What the task asks: Across the lines of the records below, how many have the string "headers" in them? Answer with the number alone.

Records provided:
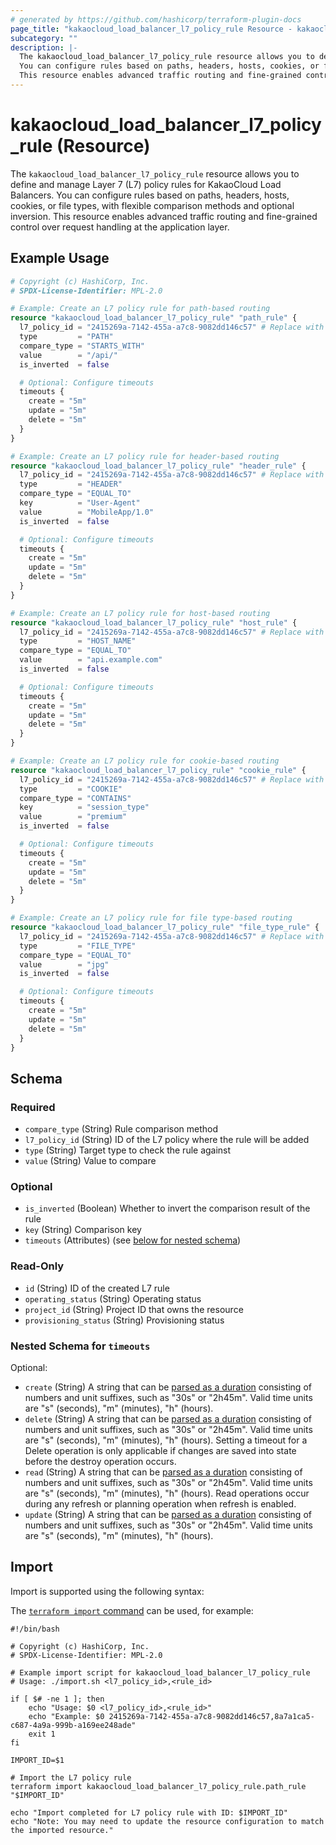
 ```yaml
---
# generated by https://github.com/hashicorp/terraform-plugin-docs
page_title: "kakaocloud_load_balancer_l7_policy_rule Resource - kakaocloud"
subcategory: ""
description: |-
  The kakaocloud_load_balancer_l7_policy_rule resource allows you to define and manage Layer 7 (L7) policy rules for KakaoCloud Load Balancers.
  You can configure rules based on paths, headers, hosts, cookies, or file types, with flexible comparison methods and optional inversion.
  This resource enables advanced traffic routing and fine-grained control over request handling at the application layer.
---
```


# kakaocloud_load_balancer_l7_policy_rule (Resource)

The `kakaocloud_load_balancer_l7_policy_rule` resource allows you to define and manage Layer 7 (L7) policy rules for KakaoCloud Load Balancers.
You can configure rules based on paths, headers, hosts, cookies, or file types, with flexible comparison methods and optional inversion.
This resource enables advanced traffic routing and fine-grained control over request handling at the application layer.

## Example Usage

```terraform
# Copyright (c) HashiCorp, Inc.
# SPDX-License-Identifier: MPL-2.0

# Example: Create an L7 policy rule for path-based routing
resource "kakaocloud_load_balancer_l7_policy_rule" "path_rule" {
  l7_policy_id = "2415269a-7142-455a-a7c8-9082dd146c57" # Replace with your L7 policy ID
  type         = "PATH"
  compare_type = "STARTS_WITH"
  value        = "/api/"
  is_inverted  = false

  # Optional: Configure timeouts
  timeouts {
    create = "5m"
    update = "5m"
    delete = "5m"
  }
}

# Example: Create an L7 policy rule for header-based routing
resource "kakaocloud_load_balancer_l7_policy_rule" "header_rule" {
  l7_policy_id = "2415269a-7142-455a-a7c8-9082dd146c57" # Replace with your L7 policy ID
  type         = "HEADER"
  compare_type = "EQUAL_TO"
  key          = "User-Agent"
  value        = "MobileApp/1.0"
  is_inverted  = false

  # Optional: Configure timeouts
  timeouts {
    create = "5m"
    update = "5m"
    delete = "5m"
  }
}

# Example: Create an L7 policy rule for host-based routing
resource "kakaocloud_load_balancer_l7_policy_rule" "host_rule" {
  l7_policy_id = "2415269a-7142-455a-a7c8-9082dd146c57" # Replace with your L7 policy ID
  type         = "HOST_NAME"
  compare_type = "EQUAL_TO"
  value        = "api.example.com"
  is_inverted  = false

  # Optional: Configure timeouts
  timeouts {
    create = "5m"
    update = "5m"
    delete = "5m"
  }
}

# Example: Create an L7 policy rule for cookie-based routing
resource "kakaocloud_load_balancer_l7_policy_rule" "cookie_rule" {
  l7_policy_id = "2415269a-7142-455a-a7c8-9082dd146c57" # Replace with your L7 policy ID
  type         = "COOKIE"
  compare_type = "CONTAINS"
  key          = "session_type"
  value        = "premium"
  is_inverted  = false

  # Optional: Configure timeouts
  timeouts {
    create = "5m"
    update = "5m"
    delete = "5m"
  }
}

# Example: Create an L7 policy rule for file type-based routing
resource "kakaocloud_load_balancer_l7_policy_rule" "file_type_rule" {
  l7_policy_id = "2415269a-7142-455a-a7c8-9082dd146c57" # Replace with your L7 policy ID
  type         = "FILE_TYPE"
  compare_type = "EQUAL_TO"
  value        = "jpg"
  is_inverted  = false

  # Optional: Configure timeouts
  timeouts {
    create = "5m"
    update = "5m"
    delete = "5m"
  }
}
```

<!-- schema generated by tfplugindocs -->
## Schema

### Required

- `compare_type` (String) Rule comparison method
- `l7_policy_id` (String) ID of the L7 policy where the rule will be added
- `type` (String) Target type to check the rule against
- `value` (String) Value to compare

### Optional

- `is_inverted` (Boolean) Whether to invert the comparison result of the rule
- `key` (String) Comparison key
- `timeouts` (Attributes) (see [below for nested schema](#nestedatt--timeouts))

### Read-Only

- `id` (String) ID of the created L7 rule
- `operating_status` (String) Operating status
- `project_id` (String) Project ID that owns the resource
- `provisioning_status` (String) Provisioning status

<a id="nestedatt--timeouts"></a>
### Nested Schema for `timeouts`

Optional:

- `create` (String) A string that can be [parsed as a duration](https://pkg.go.dev/time#ParseDuration) consisting of numbers and unit suffixes, such as "30s" or "2h45m". Valid time units are "s" (seconds), "m" (minutes), "h" (hours).
- `delete` (String) A string that can be [parsed as a duration](https://pkg.go.dev/time#ParseDuration) consisting of numbers and unit suffixes, such as "30s" or "2h45m". Valid time units are "s" (seconds), "m" (minutes), "h" (hours). Setting a timeout for a Delete operation is only applicable if changes are saved into state before the destroy operation occurs.
- `read` (String) A string that can be [parsed as a duration](https://pkg.go.dev/time#ParseDuration) consisting of numbers and unit suffixes, such as "30s" or "2h45m". Valid time units are "s" (seconds), "m" (minutes), "h" (hours). Read operations occur during any refresh or planning operation when refresh is enabled.
- `update` (String) A string that can be [parsed as a duration](https://pkg.go.dev/time#ParseDuration) consisting of numbers and unit suffixes, such as "30s" or "2h45m". Valid time units are "s" (seconds), "m" (minutes), "h" (hours).

## Import

Import is supported using the following syntax:

The [`terraform import` command](https://developer.hashicorp.com/terraform/cli/commands/import) can be used, for example:

```shell
#!/bin/bash

# Copyright (c) HashiCorp, Inc.
# SPDX-License-Identifier: MPL-2.0

# Example import script for kakaocloud_load_balancer_l7_policy_rule
# Usage: ./import.sh <l7_policy_id>,<rule_id>

if [ $# -ne 1 ]; then
    echo "Usage: $0 <l7_policy_id>,<rule_id>"
    echo "Example: $0 2415269a-7142-455a-a7c8-9082dd146c57,8a7a1ca5-c687-4a9a-999b-a169ee248ade"
    exit 1
fi

IMPORT_ID=$1

# Import the L7 policy rule
terraform import kakaocloud_load_balancer_l7_policy_rule.path_rule "$IMPORT_ID"

echo "Import completed for L7 policy rule with ID: $IMPORT_ID"
echo "Note: You may need to update the resource configuration to match the imported resource."
```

Answer space: 2